» **Information shown**:
********************

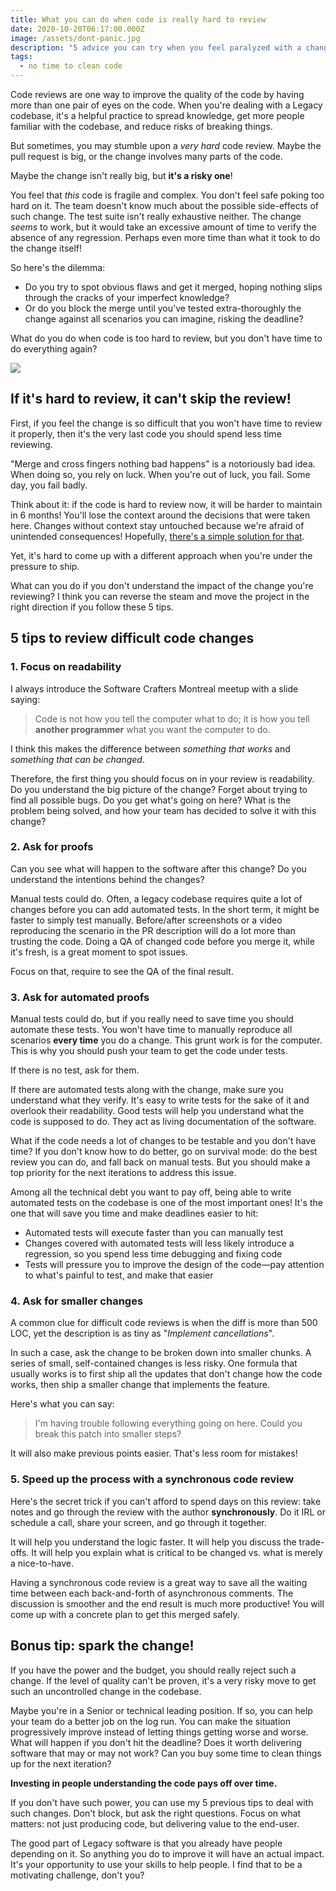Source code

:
```yaml
---
title: What you can do when code is really hard to review
date: 2020-10-20T06:17:00.000Z
image: /assets/dont-panic.jpg
description: "5 advice you can try when you feel paralyzed with a change that's too risky to merge, but too long to verify."
tags:
  - no time to clean code
---
```


Code reviews are one way to improve the quality of the code by having more than one pair of eyes on the code. When you're dealing with a Legacy codebase, it's a helpful practice to spread knowledge, get more people familiar with the codebase, and reduce risks of breaking things.

But sometimes, you may stumble upon a _very hard_ code review. Maybe the pull request is big, or the change involves many parts of the code.

Maybe the change isn't really big, but **it's a risky one**!

You feel that _this_ code is fragile and complex. You don't feel safe poking too hard on it. The team doesn't know much about the possible side-effects of such change. The test suite isn't really exhaustive neither. The change _seems_ to work, but it would take an excessive amount of time to verify the absence of any regression. Perhaps even more time than what it took to do the change itself!

So here's the dilemma:

- Do you try to spot obvious flaws and get it merged, hoping nothing slips through the cracks of your imperfect knowledge?
- Or do you block the merge until you've tested extra-thoroughly the change against all scenarios you can imagine, risking the deadline?

What do you do when code is too hard to review, but you don't have time to do everything again?

![](/assets/dont-panic.jpg)

## If it's hard to review, it can't skip the review!

First, if you feel the change is so difficult that you won't have time to review it properly, then it's the very last code you should spend less time reviewing.

"Merge and cross fingers nothing bad happens" is a notoriously bad idea. When doing so, you rely on luck. When you're out of luck, you fail. Some day, you fail badly.

Think about it: if the code is hard to review now, it will be harder to maintain in 6 months! You'll lose the context around the decisions that were taken here. Changes without context stay untouched because we're afraid of unintended consequences! Hopefully, [there's a simple solution for that](../earn-maintainers-esteem-with-adrs).

Yet, it's hard to come up with a different approach when you're under the pressure to ship.

What can you do if you don't understand the impact of the change you're reviewing? I think you can reverse the steam and move the project in the right direction if you follow these 5 tips.

## 5 tips to review difficult code changes

### 1. Focus on readability

I always introduce the Software Crafters Montreal meetup with a slide saying:

> Code is not how you tell the computer what to do; it is how you tell **another programmer** what you want the computer to do.

I think this makes the difference between _something that works_ and _something that can be changed_.

Therefore, the first thing you should focus on in your review is readability. Do you understand the big picture of the change? Forget about trying to find all possible bugs. Do you get what's going on here? What is the problem being solved, and how your team has decided to solve it with this change?

### 2. Ask for proofs

Can you see what will happen to the software after this change? Do you understand the intentions behind the changes?

Manual tests could do. Often, a legacy codebase requires quite a lot of changes before you can add automated tests. In the short term, it might be faster to simply test manually. Before/after screenshots or a video reproducing the scenario in the PR description will do a lot more than trusting the code. Doing a QA of changed code before you merge it, while it's fresh, is a great moment to spot issues.

Focus on that, require to see the QA of the final result.

### 3. Ask for automated proofs

Manual tests could do, but if you really need to save time you should automate these tests. You won't have time to manually reproduce all scenarios **every time** you do a change. This grunt work is for the computer. This is why you should push your team to get the code under tests.

If there is no test, ask for them.

If there are automated tests along with the change, make sure you understand what they verify. It's easy to write tests for the sake of it and overlook their readability. Good tests will help you understand what the code is supposed to do. They act as living documentation of the software.

What if the code needs a lot of changes to be testable and you don't have time? If you don't know how to do better, go on survival mode: do the best review you can do, and fall back on manual tests. But you should make a top priority for the next iterations to address this issue.

Among all the technical debt you want to pay off, being able to write automated tests on the codebase is one of the most important ones! It's the one that will save you time and make deadlines easier to hit:

- Automated tests will execute faster than you can manually test
- Changes covered with automated tests will less likely introduce a regression, so you spend less time debugging and fixing code
- Tests will pressure you to improve the design of the code—pay attention to what's painful to test, and make that easier

### 4. Ask for smaller changes

A common clue for difficult code reviews is when the diff is more than 500 LOC, yet the description is as tiny as "_Implement cancellations_".

In such a case, ask the change to be broken down into smaller chunks. A series of small, self-contained changes is less risky. One formula that usually works is to first ship all the updates that don't change how the code works, then ship a smaller change that implements the feature.

Here's what you can say:

> I'm having trouble following everything going on here. Could you break this patch into smaller steps?

It will also make previous points easier. That's less room for mistakes!

### 5. Speed up the process with a synchronous code review

Here's the secret trick if you can't afford to spend days on this review: take notes and go through the review with the author **synchronously**. Do it IRL or schedule a call, share your screen, and go through it together.

It will help you understand the logic faster. It will help you discuss the trade-offs. It will help you explain what is critical to be changed vs. what is merely a nice-to-have.

Having a synchronous code review is a great way to save all the waiting time between each back-and-forth of asynchronous comments. The discussion is smoother and the end result is much more productive! You will come up with a concrete plan to get this merged safely.

## Bonus tip: spark the change!

If you have the power and the budget, you should really reject such a change. If the level of quality can't be proven, it's a very risky move to get such an uncontrolled change in the codebase.

Maybe you're in a Senior or technical leading position. If so, you can help your team do a better job on the log run. You can make the situation progressively improve instead of letting things getting worse and worse. What will happen if you don't hit the deadline? Does it worth delivering software that may or may not work? Can you buy some time to clean things up for the next iteration?

**Investing in people understanding the code pays off over time.**

If you don't have such power, you can use my 5 previous tips to deal with such changes. Don't block, but ask the right questions. Focus on what matters: not just producing code, but delivering value to the end-user.

The good part of Legacy software is that you already have people depending on it. So anything you do to improve it will have an actual impact. It's your opportunity to use your skills to help people. I find that to be a motivating challenge, don't you?
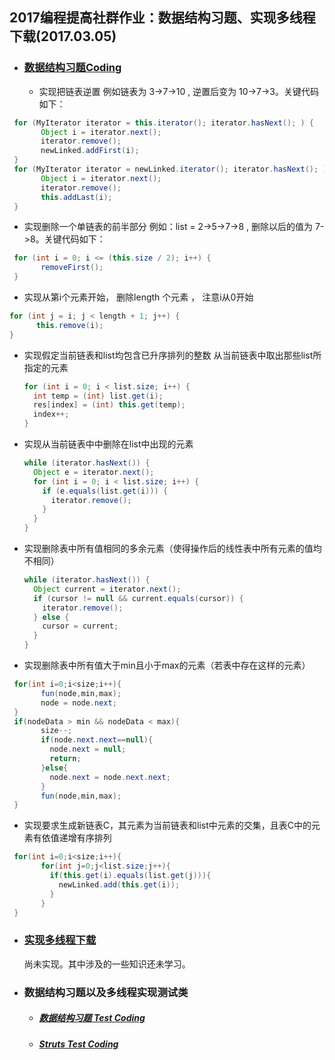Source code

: ## 2017编程提高社群作业：数据结构习题、实现多线程下载(2017.03.05)

- ### [数据结构习题Coding](https://github.com/china-kook/coding2017/blob/master/coding2017%20%E7%AC%AC%E4%B8%80%E5%AD%A3/group18/935542673/Coding/20170305/src/com/ikook/linked/LinkedUtil.java)

  - 实现把链表逆置 例如链表为 3->7->10 , 逆置后变为 10->7->3。关键代码如下：

 ```java
  for (MyIterator iterator = this.iterator(); iterator.hasNext(); ) {
        Object i = iterator.next();
        iterator.remove();
        newLinked.addFirst(i);
  }
  for (MyIterator iterator = newLinked.iterator(); iterator.hasNext(); ) {
        Object i = iterator.next();
        iterator.remove();
        this.addLast(i);
  }
  ```

  - 实现删除一个单链表的前半部分 例如：list = 2->5->7->8 , 删除以后的值为 7->8。关键代码如下：

 ```java
  for (int i = 0; i <= (this.size / 2); i++) {
        removeFirst();
  }
  ```

  - 实现从第i个元素开始， 删除length 个元素 ， 注意i从0开始

  ```java
  for (int j = i; j < length + 1; j++) {
        this.remove(i);
  }
  ```

  - 实现假定当前链表和list均包含已升序排列的整数 从当前链表中取出那些list所指定的元素

    ```java
    for (int i = 0; i < list.size; i++) {
      int temp = (int) list.get(i);
      res[index] = (int) this.get(temp);
      index++;
    }
    ```

 - 实现从当前链表中中删除在list中出现的元素

    ```java
    while (iterator.hasNext()) {
      Object e = iterator.next();
      for (int i = 0; i < list.size; i++) {
        if (e.equals(list.get(i))) {
          iterator.remove();
        }
      }
    }
    ```

  - 实现删除表中所有值相同的多余元素（使得操作后的线性表中所有元素的值均不相同）

    ```java
    while (iterator.hasNext()) {
      Object current = iterator.next();
      if (cursor != null && current.equals(cursor)) {
        iterator.remove();
      } else {
        cursor = current;
      }
    }
    ```

 - 实现删除表中所有值大于min且小于max的元素（若表中存在这样的元素）

 ```java
  for(int i=0;i<size;i++){
        fun(node,min,max);
        node = node.next;
  }
  if(nodeData > min && nodeData < max){
        size--;
        if(node.next.next==null){
          node.next = null;
          return;
        }else{
          node.next = node.next.next;
        }
        fun(node,min,max);
  }
  ```

  - 实现要求生成新链表C，其元素为当前链表和list中元素的交集，且表C中的元素有依值递增有序排列

 ```java
  for(int i=0;i<size;i++){
        for(int j=0;j<list.size;j++){
          if(this.get(i).equals(list.get(j))){
            newLinked.add(this.get(i));
          }
        }
  }
  ```

- ### [实现多线程下载](https://github.com/china-kook/coding2017/tree/master/coding2017%20%E7%AC%AC%E4%B8%80%E5%AD%A3/group18/935542673/Coding/20170305/src/com/ikook/download)

    尚未实现。其中涉及的一些知识还未学习。

- ### 数据结构习题以及多线程实现测试类

  - ##### [数据结构习题 Test Coding](https://github.com/china-kook/coding2017/blob/master/coding2017%20%E7%AC%AC%E4%B8%80%E5%AD%A3/group18/935542673/Coding/20170305/junit/com/ikook/LinkedUtilTest.java)

  - ##### [Struts Test Coding](https://github.com/china-kook/coding2017/blob/master/coding2017%20%E7%AC%AC%E4%B8%80%E5%AD%A3/group18/935542673/Coding/20170305/junit/com/ikook/download/FileDownloaderTest.java)
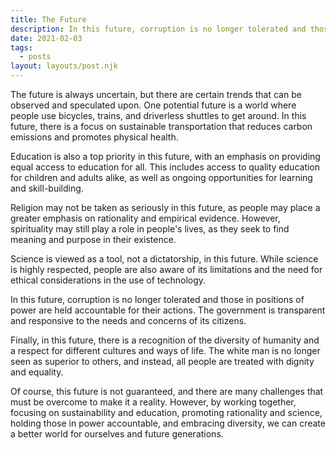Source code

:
 ```yaml
---
title: The Future
description: In this future, corruption is no longer tolerated and those in positions of power are held accountable for their actions. The government is transparent and responsive to the needs and concerns of its citizens.
date: 2021-02-03
tags:
  - posts
layout: layouts/post.njk
---
```


The future is always uncertain, but there are certain trends that can be observed and speculated upon. One potential future is a world where people use bicycles, trains, and driverless shuttles to get around. In this future, there is a focus on sustainable transportation that reduces carbon emissions and promotes physical health.

Education is also a top priority in this future, with an emphasis on providing equal access to education for all. This includes access to quality education for children and adults alike, as well as ongoing opportunities for learning and skill-building.

Religion may not be taken as seriously in this future, as people may place a greater emphasis on rationality and empirical evidence. However, spirituality may still play a role in people's lives, as they seek to find meaning and purpose in their existence.

Science is viewed as a tool, not a dictatorship, in this future. While science is highly respected, people are also aware of its limitations and the need for ethical considerations in the use of technology.

In this future, corruption is no longer tolerated and those in positions of power are held accountable for their actions. The government is transparent and responsive to the needs and concerns of its citizens.

Finally, in this future, there is a recognition of the diversity of humanity and a respect for different cultures and ways of life. The white man is no longer seen as superior to others, and instead, all people are treated with dignity and equality.

Of course, this future is not guaranteed, and there are many challenges that must be overcome to make it a reality. However, by working together, focusing on sustainability and education, promoting rationality and science, holding those in power accountable, and embracing diversity, we can create a better world for ourselves and future generations.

********************

» **Exercise description**: Report each line in the data that holds the word "should".

» **Task solution**:
First, if you feel the change is so difficult that you won't have time to review it properly, then it's the very last code you should spend less time reviewing.
Therefore, the first thing you should focus on in your review is readability. Do you understand the big picture of the change? Forget about trying to find all possible bugs. Do you get what's going on here? What is the problem being solved, and how your team has decided to solve it with this change?
Manual tests could do, but if you really need to save time you should automate these tests. You won't have time to manually reproduce all scenarios **every time** you do a change. This grunt work is for the computer. This is why you should push your team to get the code under tests.
What if the code needs a lot of changes to be testable and you don't have time? If you don't know how to do better, go on survival mode: do the best review you can do, and fall back on manual tests. But you should make a top priority for the next iterations to address this issue.
If you have the power and the budget, you should really reject such a change. If the level of quality can't be proven, it's a very risky move to get such an uncontrolled change in the codebase.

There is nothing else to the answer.